Rendered images with source text
○ ○ ○ ○ ○

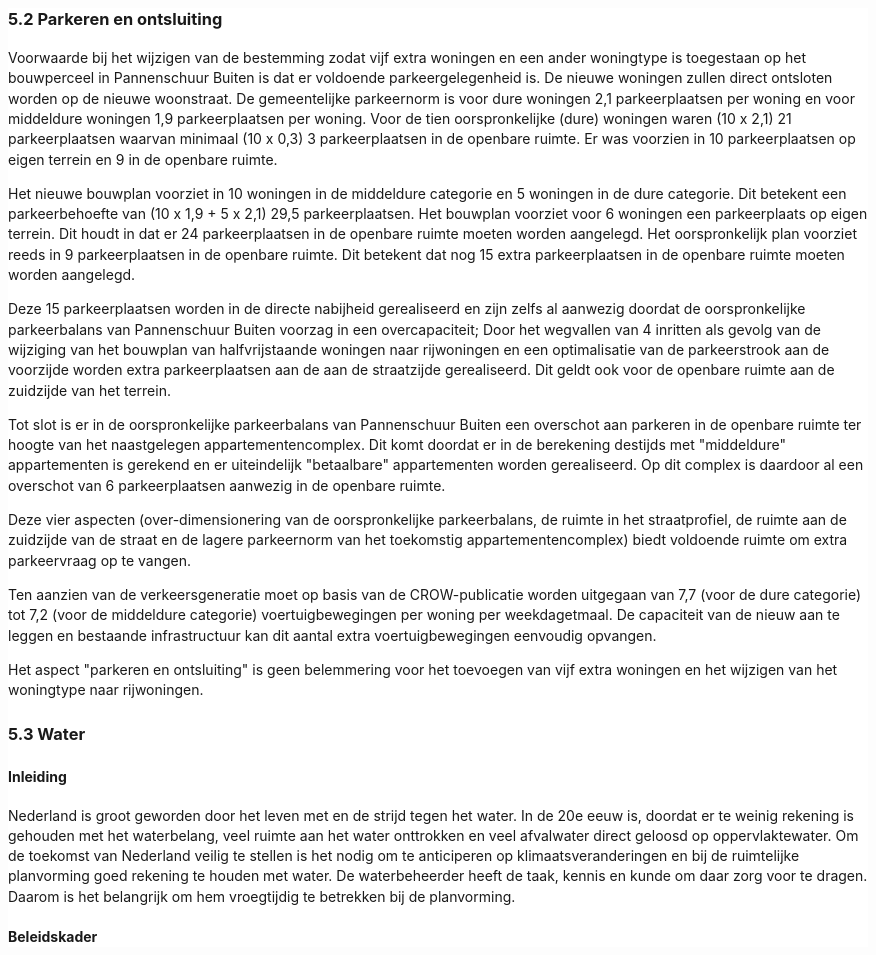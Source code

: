 ### **5.2 Parkeren en ontsluiting**

Voorwaarde bij het wijzigen van de bestemming zodat vijf extra woningen en een ander woningtype is toegestaan op het bouwperceel in Pannenschuur Buiten is dat er voldoende parkeergelegenheid is. De nieuwe woningen zullen direct ontsloten worden op de nieuwe woonstraat. De gemeentelijke parkeernorm is voor dure woningen 2,1 parkeerplaatsen per woning en voor middeldure woningen 1,9 parkeerplaatsen per woning. Voor de tien oorspronkelijke (dure) woningen waren (10 x 2,1) 21 parkeerplaatsen waarvan minimaal (10 x 0,3) 3 parkeerplaatsen in de openbare ruimte. Er was voorzien in 10 parkeerplaatsen op eigen terrein en 9 in de openbare ruimte.

Het nieuwe bouwplan voorziet in 10 woningen in de middeldure categorie en 5 woningen in de dure categorie. Dit betekent een parkeerbehoefte van (10 x 1,9 + 5 x 2,1) 29,5 parkeerplaatsen. Het bouwplan voorziet voor 6 woningen een parkeerplaats op eigen terrein. Dit houdt in dat er 24 parkeerplaatsen in de openbare ruimte moeten worden aangelegd. Het oorspronkelijk plan voorziet reeds in 9 parkeerplaatsen in de openbare ruimte. Dit betekent dat nog 15 extra parkeerplaatsen in de openbare ruimte moeten worden aangelegd.

Deze 15 parkeerplaatsen worden in de directe nabijheid gerealiseerd en zijn zelfs al aanwezig doordat de oorspronkelijke parkeerbalans van Pannenschuur Buiten voorzag in een overcapaciteit; Door het wegvallen van 4 inritten als gevolg van de wijziging van het bouwplan van halfvrijstaande woningen naar rijwoningen en een optimalisatie van de parkeerstrook aan de voorzijde worden extra parkeerplaatsen aan de aan de straatzijde gerealiseerd. Dit geldt ook voor de openbare ruimte aan de zuidzijde van het terrein.

Tot slot is er in de oorspronkelijke parkeerbalans van Pannenschuur Buiten een overschot aan parkeren in de openbare ruimte ter hoogte van het naastgelegen appartementencomplex. Dit komt doordat er in de berekening destijds met "middeldure" appartementen is gerekend en er uiteindelijk "betaalbare" appartementen worden gerealiseerd. Op dit complex is daardoor al een overschot van 6 parkeerplaatsen aanwezig in de openbare ruimte.

Deze vier aspecten (over-dimensionering van de oorspronkelijke parkeerbalans, de ruimte in het straatprofiel, de ruimte aan de zuidzijde van de straat en de lagere parkeernorm van het toekomstig appartementencomplex) biedt voldoende ruimte om extra parkeervraag op te vangen.

Ten aanzien van de verkeersgeneratie moet op basis van de CROW-publicatie worden uitgegaan van 7,7 (voor de dure categorie) tot 7,2 (voor de middeldure categorie) voertuigbewegingen per woning per weekdagetmaal. De capaciteit van de nieuw aan te leggen en bestaande infrastructuur kan dit aantal extra voertuigbewegingen eenvoudig opvangen.

Het aspect "parkeren en ontsluiting" is geen belemmering voor het toevoegen van vijf extra woningen en het wijzigen van het woningtype naar rijwoningen.

### **5.3 Water**

#### **Inleiding**

Nederland is groot geworden door het leven met en de strijd tegen het water. In de 20e eeuw is, doordat er te weinig rekening is gehouden met het waterbelang, veel ruimte aan het water onttrokken en veel afvalwater direct geloosd op oppervlaktewater. Om de toekomst van Nederland veilig te stellen is het nodig om te anticiperen op klimaatsveranderingen en bij de ruimtelijke planvorming goed rekening te houden met water. De waterbeheerder heeft de taak, kennis en kunde om daar zorg voor te dragen. Daarom is het belangrijk om hem vroegtijdig te betrekken bij de planvorming.

#### **Beleidskader**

○ ○ ○ ○ ○

■ **Assignment**
Quote, word for word, every line starting at the one that contains "Nederland is groot" and ending with the final line of the entries.

■ **Answer**
Nederland is groot geworden door het leven met en de strijd tegen het water. In de 20e eeuw is, doordat er te weinig rekening is gehouden met het waterbelang, veel ruimte aan het water onttrokken en veel afvalwater direct geloosd op oppervlaktewater. Om de toekomst van Nederland veilig te stellen is het nodig om te anticiperen op klimaatsveranderingen en bij de ruimtelijke planvorming goed rekening te houden met water. De waterbeheerder heeft de taak, kennis en kunde om daar zorg voor te dragen. Daarom is het belangrijk om hem vroegtijdig te betrekken bij de planvorming.

#### **Beleidskader**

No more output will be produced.